Under plans announced in last month's Budget, the government has said that one in four secondary schools will be given the chance to extend their school day from September 2017 in order to offer pupils a “wider range of activities". It will be funded with proceeds from the proposed tax on sugary drinks.
Ralph Scott, head of citizenship and political participation at think-tank Demos, told CYP Now that focusing the initiative on deprived areas would will help bridge the difference in extracurricular provision between disadvantaged pupils and their peers, and could in turn help reduce the attainment gap.
“We don’t know which schools are providing extracurricular activities at the moment. You want [the initiative] to be creating opportunities that aren’t already there,” Scott said.

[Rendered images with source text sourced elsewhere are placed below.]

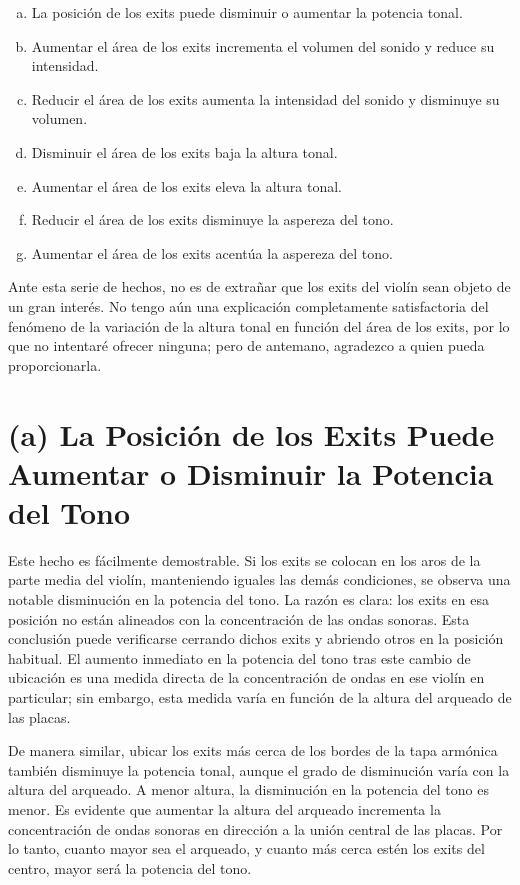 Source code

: \documentclass[12pt]{book}
\begin{document}
\begin{enumerate}[(a)]
    \item La posición de los exits puede disminuir o aumentar la potencia tonal.
    \item Aumentar el área de los exits incrementa el volumen del sonido y reduce su intensidad.
    \item Reducir el área de los exits aumenta la intensidad del sonido y disminuye su volumen.
    \item Disminuir el área de los exits baja la altura tonal.
    \item Aumentar el área de los exits eleva la altura tonal.
    \item Reducir el área de los exits disminuye la aspereza del tono.
    \item Aumentar el área de los exits acentúa la aspereza del tono.
\end{enumerate}

Ante esta serie de hechos, no es de extrañar que los exits del violín sean objeto de un gran interés. No tengo aún una explicación completamente satisfactoria del fenómeno de la variación de la altura tonal en función del área de los exits, por lo que no intentaré ofrecer ninguna; pero de antemano, agradezco a quien pueda proporcionarla.

\section*{(a) La Posición de los Exits Puede Aumentar o Disminuir la Potencia del Tono}

Este hecho es fácilmente demostrable. Si los exits se colocan en los aros de la parte media del violín, manteniendo iguales las demás condiciones, se observa una notable disminución en la potencia del tono. La razón es clara: los exits en esa posición no están alineados con la concentración de las ondas sonoras. Esta conclusión puede verificarse cerrando dichos exits y abriendo otros en la posición habitual. El aumento inmediato en la potencia del tono tras este cambio de ubicación es una medida directa de la concentración de ondas en ese violín en particular; sin embargo, esta medida varía en función de la altura del arqueado de las placas.

De manera similar, ubicar los exits más cerca de los bordes de la tapa armónica también disminuye la potencia tonal, aunque el grado de disminución varía con la altura del arqueado. A menor altura, la disminución en la potencia del tono es menor. Es evidente que aumentar la altura del arqueado incrementa la concentración de ondas sonoras en dirección a la unión central de las placas. Por lo tanto, cuanto mayor sea el arqueado, y cuanto más cerca estén los exits del centro, mayor será la potencia del tono.
\end{document}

“Research shows that those on free school meals have fewer opportunities to engage in extracurricular activities."
"One of the imperatives we would see is making sure those opportunities go to young people who don’t have them anyway – those schools who may be not able to offer opportunities get the funding. That would help to bridge this gap.”
Scott also said the government should ensure that the schools who receive the funding are properly monitored to ensure it is making improvements.
“For pupil premium, for example, all schools have to report on how they use that, [because it] could be used to fund other finance gaps," Scott said.
Youth organisation UK Youth said last month that the youth sector is best placed to deliver the additional activities.
The Department for Education has been contacted for comment.